You’ve got physical health, mental health, and financial health, each making up one point on the triangle” he explains. “Now, you might think ‘so what? What does that actually tell me?’ Well, in a very simple way, your financial health has an impact on your physical health, which has an impact on your mental health, which has an impact on your financial health, etcetera.

Dr Davis says it is very important to understand that these three ingredients are not independent of each other. He says that they are all interdependent – and if you’re not looking after one, then the other two will be getting weaker.

For example, if you can’t afford good food, then this can impact your physical health. Or if you are mentally unwell, you might struggle with your budgeting, which will impact your financial health. And so on. All three elements are strongly connected.

And that’s why it is good that we consider physical and mental wellbeing within our workforce, but it is even better if we include financial health as part of the equation.

34% of employees say their financial situation impacts their mental health

Dr Davis says that when constructing arguments for investment to support things like financial and mental wellbeing, it’s important that you arm yourself with facts that outline the business case, as well as facts that encourage people to think with their hearts.

“There are a lot of interesting statistics out there that show how the three points connect” he says. “One that really jumps out at me, is that 34% of employees report that their financial situation negatively affects their mental health.

Dr Davis says that 18% of employees already believe that their employers support them with this. But what about the other 82%? The big question here, is what can – or even what should – employers be doing to support, inform, and educate those that might be in financial stress?

Finding the right balance of responsibility

Dr Davis says that one of the biggest questions that crops up when he has this conversation with people, is: where do you draw the line between the role of the employer, and the “pastoral care dimension” for employees? And Dr Davis admits that you can’t go around creating quasi-financial institutions within your business – just like you couldn’t create a quasi-NHS.

What he in fact suggests, is helping employees to help themselves.

“It’s about promoting the idea of owning your own wellbeing” he explains, “whether that is financial, physical or mental. And about them knowing where they can go to get help, advice or support.

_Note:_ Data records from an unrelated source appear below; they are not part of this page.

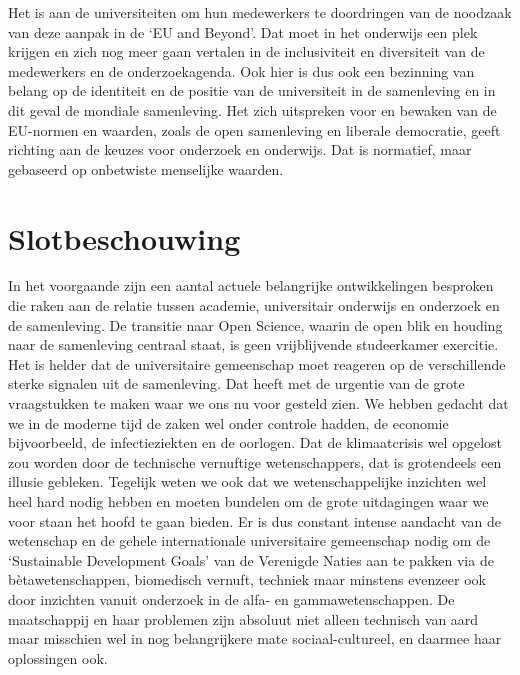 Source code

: \documentclass{jote-book}
\begin{document}
	Het is aan de universiteiten om hun medewerkers te doordringen van de noodzaak van deze aanpak in de ‘EU and Beyond'. Dat moet in het onderwijs een plek krijgen en zich nog meer gaan vertalen in de inclusiviteit en diversiteit van de medewerkers en de onderzoekagenda. Ook hier is dus ook een bezinning van belang op de identiteit en de positie van de universiteit in de samenleving en in dit geval de mondiale samenleving. Het zich uitspreken voor en bewaken van de EU-normen en waarden, zoals de open samenleving en liberale democratie, geeft richting aan de keuzes voor onderzoek en onderwijs. Dat is normatief, maar gebaseerd op onbetwiste menselijke waarden.



	\section{Slotbeschouwing}



	In het voorgaande zijn een aantal actuele belangrijke ontwikkelingen besproken die raken aan de relatie tussen academie, universitair onderwijs en onderzoek en de samenleving. De transitie naar Open Science, waarin de open blik en houding naar de samenleving centraal staat, is geen vrijblijvende studeerkamer exercitie. Het is helder dat de universitaire gemeenschap moet reageren op de verschillende sterke signalen uit de samenleving. Dat heeft met de urgentie van de grote vraagstukken te maken waar we ons nu voor gesteld zien. We hebben gedacht dat we in de moderne tijd de zaken wel onder controle hadden, de economie bijvoorbeeld, de infectieziekten en de oorlogen. Dat de klimaatcrisis wel opgelost zou worden door de technische vernuftige wetenschappers, dat is grotendeels een illusie gebleken. Tegelijk weten we ook dat we wetenschappelijke inzichten wel heel hard nodig hebben en moeten bundelen om de grote uitdagingen waar we voor staan het hoofd te gaan bieden. Er is dus constant intense aandacht van de wetenschap en de gehele internationale universitaire gemeenschap nodig om de ‘Sustainable Development Goals' van de Verenigde Naties aan te pakken via de bètawetenschappen, biomedisch vernuft, techniek maar minstens evenzeer ook door inzichten vanuit onderzoek in de alfa- en gammawetenschappen. De maatschappij en haar problemen zijn absoluut niet alleen technisch van aard maar misschien wel in nog belangrijkere mate sociaal-cultureel, en daarmee haar oplossingen ook.
\end{document}
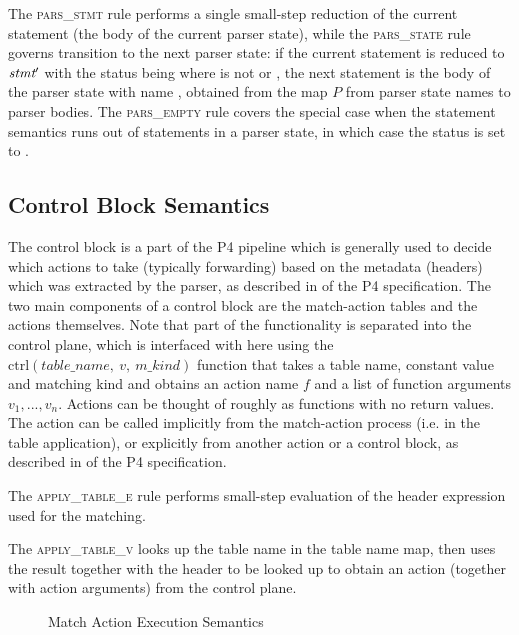 \documentclass[UTF8]{article}
\begin{document}
The \textsc{pars\_stmt} rule performs a single small-step reduction of the current statement (the body of the current parser state), while the \textsc{pars\_state} rule governs transition to the next parser state: if the current statement \stmt{} is reduced to $\textit{stmt}{}'$ with the status being \trans{\vn{}} where \vn{} is not \accept{} or \reject{}, the next statement is the body of the parser state with name \vn{}, obtained from the map $P$ from parser state names to parser bodies. The \textsc{pars\_empty} rule covers the special case when the statement semantics runs out of statements in a parser state, in which case the status is set to \reject{}.

\subsection{Control Block Semantics}
The control block is a part of the P4 pipeline which is generally used to decide which actions to take (typically forwarding) based on the metadata (headers) which was extracted by the parser, as described in  of the P4 specification. The two main components of a control block are the match-action tables and the actions themselves. Note that part of the functionality is separated into the control plane, which is interfaced with here using the $\mathrm{ctrl}(table\_name,\ v,\ m\_kind)$ function that takes a table name, constant value and matching kind and obtains an action name $f$ and a list of function arguments ${v_1}, ..., {v_n}$.
Actions can be thought of roughly as functions with no return values. The action can be called implicitly from the match-action process (i.e. in the table application), or explicitly from another action or a control block, as described in  of the P4 specification.

The \textsc{apply\_table\_e} rule performs small-step evaluation of the header expression used for the matching.

The \textsc{apply\_table\_v} looks up the table name in the table name map, then uses the result together with the header to be looked up to obtain an action (together with action arguments) from the control plane.

\begin{figure}[ht!]
\ottusedrule{\ottdrulestmtXXapplyXXtableXXe{}}
\ottusedrule{\ottdrulestmtXXapplyXXtableXXv{}}
\caption{Match Action Execution Semantics}
\label{fig:semmatchaction}
\end{figure}
\end{document}
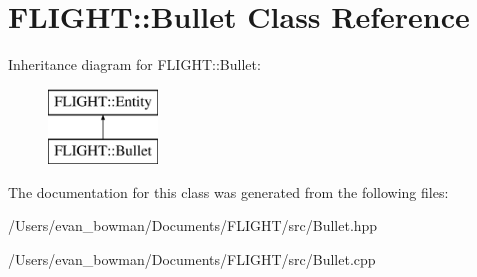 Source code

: \hypertarget{class_f_l_i_g_h_t_1_1_bullet}{}\section{F\+L\+I\+G\+HT\+:\+:Bullet Class Reference}
\label{class_f_l_i_g_h_t_1_1_bullet}
Inheritance diagram for F\+L\+I\+G\+HT\+:\+:Bullet\+:\begin{figure}[H]
\begin{center}
\leavevmode
\includegraphics[height=2.000000cm]{class_f_l_i_g_h_t_1_1_bullet}
\end{center}
\end{figure}


The documentation for this class was generated from the following files\+:\begin{DoxyCompactItemize}
\item 
/\+Users/evan\+\_\+bowman/\+Documents/\+F\+L\+I\+G\+H\+T/src/Bullet.\+hpp\item 
/\+Users/evan\+\_\+bowman/\+Documents/\+F\+L\+I\+G\+H\+T/src/Bullet.\+cpp\end{DoxyCompactItemize}
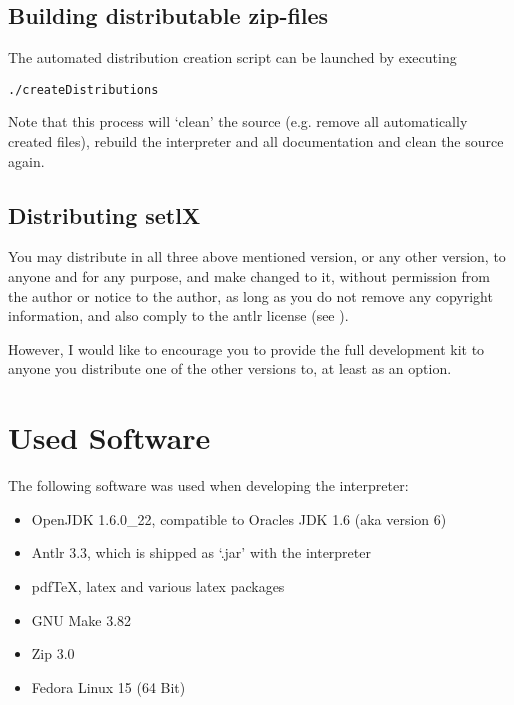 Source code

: \subsection{Building distributable zip-files}

The automated distribution creation script can be launched by executing

\begin{lstlisting}
./createDistributions
\end{lstlisting}

Note that this process will `clean' the source (e.g. remove all automatically created files), rebuild the interpreter and all documentation and clean the source again.

\subsection{Distributing setlX}

You may distribute \setlX{} in all three above mentioned version, or any other version, to anyone and for any purpose, and make changed to it, without permission from the author or notice to the author, as long as you do not remove any copyright information, and also comply to the antlr license (see ).

However, I would like to encourage you to provide the full development kit to anyone you distribute one of the other versions to, at least as an option.

\section{Used Software}

The following software was used when developing the \setlX{} interpreter:

\begin{itemize}
	\item OpenJDK 1.6.0\_22, compatible to Oracles JDK 1.6 (aka version 6)
	\item Antlr 3.3, which is shipped as `.jar' with the interpreter
	\item pdfTeX, latex and various latex packages
	\item GNU Make 3.82
	\item Zip 3.0
	\item Fedora Linux 15 (64 Bit)
\end{itemize}


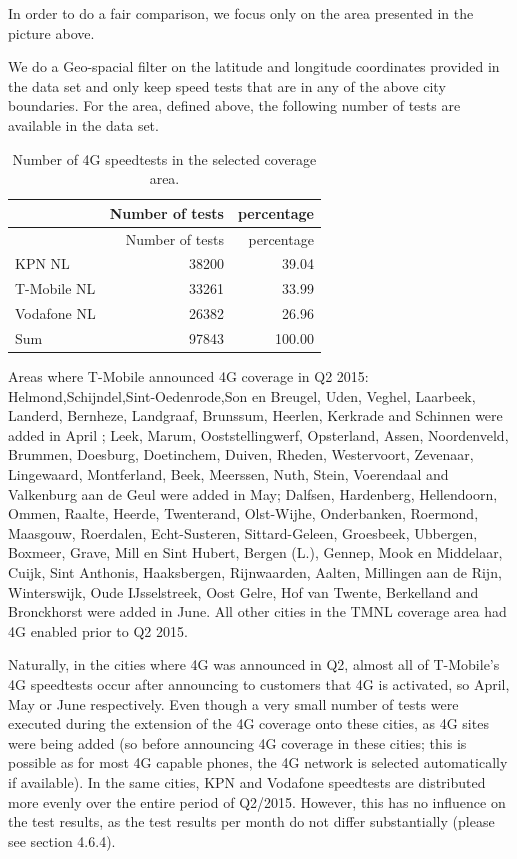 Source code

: \documentclass[]{article}
\begin{document}
In order to do a fair comparison, we focus only on the area presented in
the picture above.

We do a Geo-spacial filter on the latitude and longitude coordinates
provided in the data set and only keep speed tests that are in any of
the above city boundaries. For the area, defined above, the following
number of tests are available in the data set.

\begin{longtable}[c]{@{}lrr@{}}
\caption{Number of 4G speedtests in the selected coverage
area.}\tabularnewline
\toprule
& Number of tests & percentage\tabularnewline
\midrule
\endfirsthead
\toprule
& Number of tests & percentage\tabularnewline
\midrule
\endhead
KPN NL & 38200 & 39.04\tabularnewline
T-Mobile NL & 33261 & 33.99\tabularnewline
Vodafone NL & 26382 & 26.96\tabularnewline
Sum & 97843 & 100.00\tabularnewline
\bottomrule
\end{longtable}

Areas where T-Mobile announced 4G coverage in Q2 2015:
Helmond,Schijndel,Sint-Oedenrode,Son en Breugel, Uden, Veghel, Laarbeek,
Landerd, Bernheze, Landgraaf, Brunssum, Heerlen, Kerkrade and Schinnen
were added in April ; Leek, Marum, Ooststellingwerf, Opsterland, Assen,
Noordenveld, Brummen, Doesburg, Doetinchem, Duiven, Rheden, Westervoort,
Zevenaar, Lingewaard, Montferland, Beek, Meerssen, Nuth, Stein,
Voerendaal and Valkenburg aan de Geul were added in May; Dalfsen,
Hardenberg, Hellendoorn, Ommen, Raalte, Heerde, Twenterand, Olst-Wijhe,
Onderbanken, Roermond, Maasgouw, Roerdalen, Echt-Susteren,
Sittard-Geleen, Groesbeek, Ubbergen, Boxmeer, Grave, Mill en Sint
Hubert, Bergen (L.), Gennep, Mook en Middelaar, Cuijk, Sint Anthonis,
Haaksbergen, Rijnwaarden, Aalten, Millingen aan de Rijn, Winterswijk,
Oude IJsselstreek, Oost Gelre, Hof van Twente, Berkelland and
Bronckhorst were added in June. All other cities in the TMNL coverage
area had 4G enabled prior to Q2 2015.

Naturally, in the cities where 4G was announced in Q2, almost all of
T-Mobile's 4G speedtests occur after announcing to customers that 4G is
activated, so April, May or June respectively. Even though a very small
number of tests were executed during the extension of the 4G coverage
onto these cities, as 4G sites were being added (so before announcing 4G
coverage in these cities; this is possible as for most 4G capable
phones, the 4G network is selected automatically if available). In the
same cities, KPN and Vodafone speedtests are distributed more evenly
over the entire period of Q2/2015. However, this has no influence on the
test results, as the test results per month do not differ substantially
(please see section 4.6.4).
\end{document}
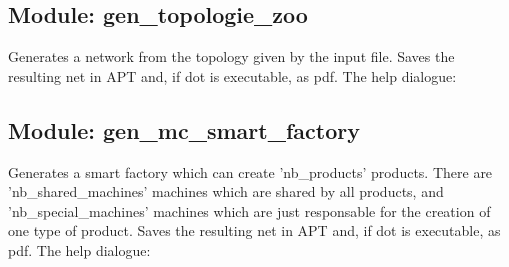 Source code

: \subsection*{Module: gen\_topologie\_zoo}
Generates a network from the topology given by the input file. Saves the resulting net in APT and, if dot is executable, as pdf. The help dialogue: 

\subsection*{Module: gen\_mc\_smart\_factory}
Generates a smart factory which can create 'nb\_products' products. There
 are 'nb\_shared\_machines' machines which are shared by all products, and
'nb\_special\_machines' machines which are just responsable for the
 creation of one type of product. Saves the resulting net in APT and, if dot is executable, as pdf. The help dialogue: 

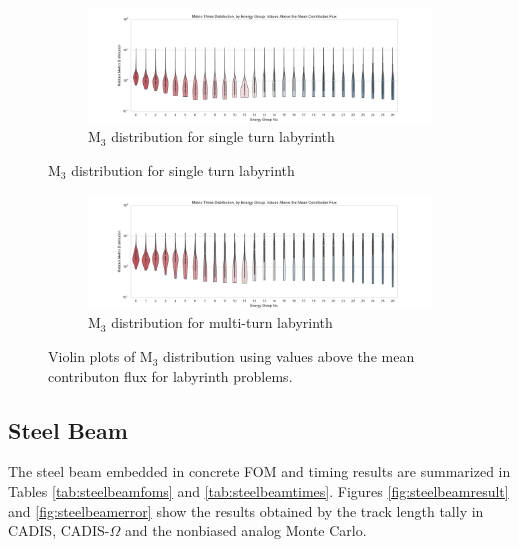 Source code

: \begin{figure}[htb!]
  \centering
  \begin{subfigure}[t]{\textwidth}
    \includegraphics[width=\linewidth]{./chapters/characterization_probs/figures/char/maze2/metric_three_violin_mean.pdf}
    \caption{M$_{3}$ distribution for single turn labyrinth}
    \label{fig:maze2M3violins}
  \end{subfigure}
\end{figure}
\begin{figure}[htb!]\ContinuedFloat
  \centering
  \begin{subfigure}[t]{\textwidth}
    \includegraphics[width=\linewidth]{./chapters/characterization_probs/figures/char/maze1/metric_three_violin_mean.pdf}
    \caption{M$_3$ distribution for multi-turn labyrinth}
    \label{fig:maze1M3violins}
  \end{subfigure}
  \caption[Violin plots of M$_{3}$ distribution using values above the mean
  contributon flux for labyrinth problems.]
  {Violin plots of M$_{3}$ distribution using values above the mean
  contributon flux for labyrinth problems.}
  \label{fig:labyrinthviolins}
\end{figure}


\subsection{Steel Beam}
\label{subsec:resultbeam}

The steel beam embedded in concrete FOM and timing
results are summarized in Tables
\ref{tab:steelbeamfoms} and \ref{tab:steelbeamtimes}. Figures
\ref{fig:steelbeamresult} and \ref{fig:steelbeamerror} show the results obtained
by the track length tally in CADIS, CADIS-$\Omega$ and the nonbiased analog
Monte Carlo.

Dr Davis says that at the Royal Mail, they have tried to work financial health into their other offerings, such as within their “Feeling First Class” EAP, as well as their other flexible benefits programmes. He says they are also looking at new ways to take the financial health debate right across the organisation.

We look at how we can work together with other functions like HR” he says, “and at how we can better signpost the services available, in ways that our employees will engage with.

Financial education vs financial support

Dr Davis is very enthusiastic about initiatives which educate employees on matters such as personal finance and basic budgeting. But when it comes to providing certain forms of direct financial support, he says that he’s not sure – the jury is still out.

Financial support is not a new concept for employers. For example, offering weekly pay is a common format, which in theory, is meant to help employees to budget better. And wage advances, or employee loans, even have their own set of tax and NI rules. But not everybody thinks that these types of financial support are good ideas.

With weekly pay, there’s an argument that you budget better” says Dr Davis. “But you’ve not really got that long term view. And wage advances keep moving up and down my ‘do I like it’ scale. Because in one sense, I see it as really enabling – it deters people from going to less favourable outlets, like payday loans or loan sharks. But then it does have that kind of snowball effect, where you’re constantly living off next month’s wages.

And that’s why prevention is much better than the cure – if you can help your employees to make smart financial decisions in the first place, then you won’t have as many tough decisions to make as an employer, further down the road.

Dr Davis and Andrew Kinder have recently published their second book, Positive Mental Health, which goes into more detail about improving mental wellbeing in the workplace, and is available from LID Publishing.